Phil certainly looked a shadow of his former self and generally a bit wan and weak. Dave kept ladling on how much he loved and revered his older brother (lead vocalist of The Blasters) – Dave is 58, Phil 61 – and it was clear that they were enjoying playing together again. Since the mid-1980s, when Dave first left The Blasters, that hasn’t always been the case – indeed, once or twice Dave made humorous references to their ‘difficult’ relationship (“Phil and I agree on this … it’s about the only thing we have agreed upon in the last thirty years” or similar).
Without a doubt this was a great night, one of the best concerts I’ve attended in the last decade.
The Alvin’s band was as tight as a drum and, from the first twiddling guitar intro that soon descended into a familiar driving rhythm, the audience knew it was in for a treat. Special mention in dispatches must go to the Alvins themselves, Dave on guitar/vocals and Phil (vocals, acoustic guitar and mouth harp).
The subtext for the evening was Common Ground: Dave Alvin & Phil Alvin play and sing the songs of Big Bill Broonzy, a recently-issued album that they were promoting, and for the first forty minutes or so they featured songs from that – Dave duly announced that Broonzy (1893-1958) had been their first and lasting musical influence, citing a 1929 song of his as the first-ever rockabilly record.
It’s difficult to accurately describe to the uninitiated the style and status of musicians like the Alvin brothers in the pantheon of folk/rockabilly/Americana/punk/blues, simply because, outside of North America, the world don’t really produce musicians like them. In Britain I suppose we might refer to perennial touring ‘musicians’ musicians’ such as John Mayall, but otherwise the list is pitifully small.
The Alvins formed The Blasters in 1979, when Phil was 16 and Dave just 13, and in their first incarnation the band lasted until 1986 when Dave departed for his solo career. Relations between Dave and Phil had become a bit iffy by then and Phil subsequently headed a succession of Blasters’ incarnations up to about 2008.
My brother and I first ‘got into’ them in about 2005 when a Canadian relation (a fanatical Blasters’ fan) practically ordered us to go to Jongleurs in Camden to see The Blasters on their then European trip, simply and solely because Dave Alvin had re-joined the band for that tour only. Our relation was himself distraught at the fact he would not to join us – work commitments in Toronto would prevent him flying over.
That gig – of which I personally had minimal expectations – turned into a ‘once in a lifetime’, relentless, classic, dynamic, energising experience in an horrendous sweat-box of a room that I shall ever forget.
Nobody would pretend that the Alvins, or The Blasters, are word-beaters to rank alongside the A-listers of the rock music industry, but with their anthems such as Marie Marie, So Long Baby, Goodbye, Dark Night and Border Radio and their chosen (endlessly touring) lives, steeped in American roots music since the late 1950s [I should estimate there was over 200 years of musical experience on stage last night], they can play anything anyhow they like.

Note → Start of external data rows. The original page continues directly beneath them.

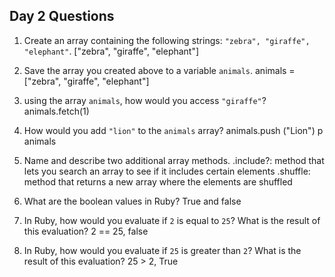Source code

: ## Day 2 Questions

1. Create an array containing the following strings: `"zebra", "giraffe", "elephant"`.
["zebra", "giraffe", "elephant"]

1. Save the array you created above to a variable `animals`.
animals = ["zebra", "giraffe", "elephant"]

1. using the array `animals`, how would you access `"giraffe"`?
animals.fetch(1)


1. How would you add `"lion"` to the `animals` array?
animals.push ("Lion")
p animals

1. Name and describe two additional array methods.
.include?: method that lets you search an array to see if it includes certain elements
.shuffle: method that returns a new array where the elements are shuffled

1. What are the boolean values in Ruby?
True and false

1. In Ruby, how would you evaluate if `2` is equal to `25`? What is the result of this evaluation?
2 == 25, false

1. In Ruby, how would you evaluate if `25` is greater than `2`? What is the result of this evaluation?
25 > 2, True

They’re living descendants in direct line from the American blues singers of the 1920s onwards, dipped in the country, folk, rock and roll and punk genres.
I took only 75 minutes to get home last night and, winding down, switched to the last ten minutes of Later … with Jools Holland on BBC2.
As Holland closed the show he listed the artistes that had been featured last night and – guess what – amongst them had been Dave and Phil Alvin and their band!
(I later learned from the internet that they’d recorded their set for the programme on Tuesday).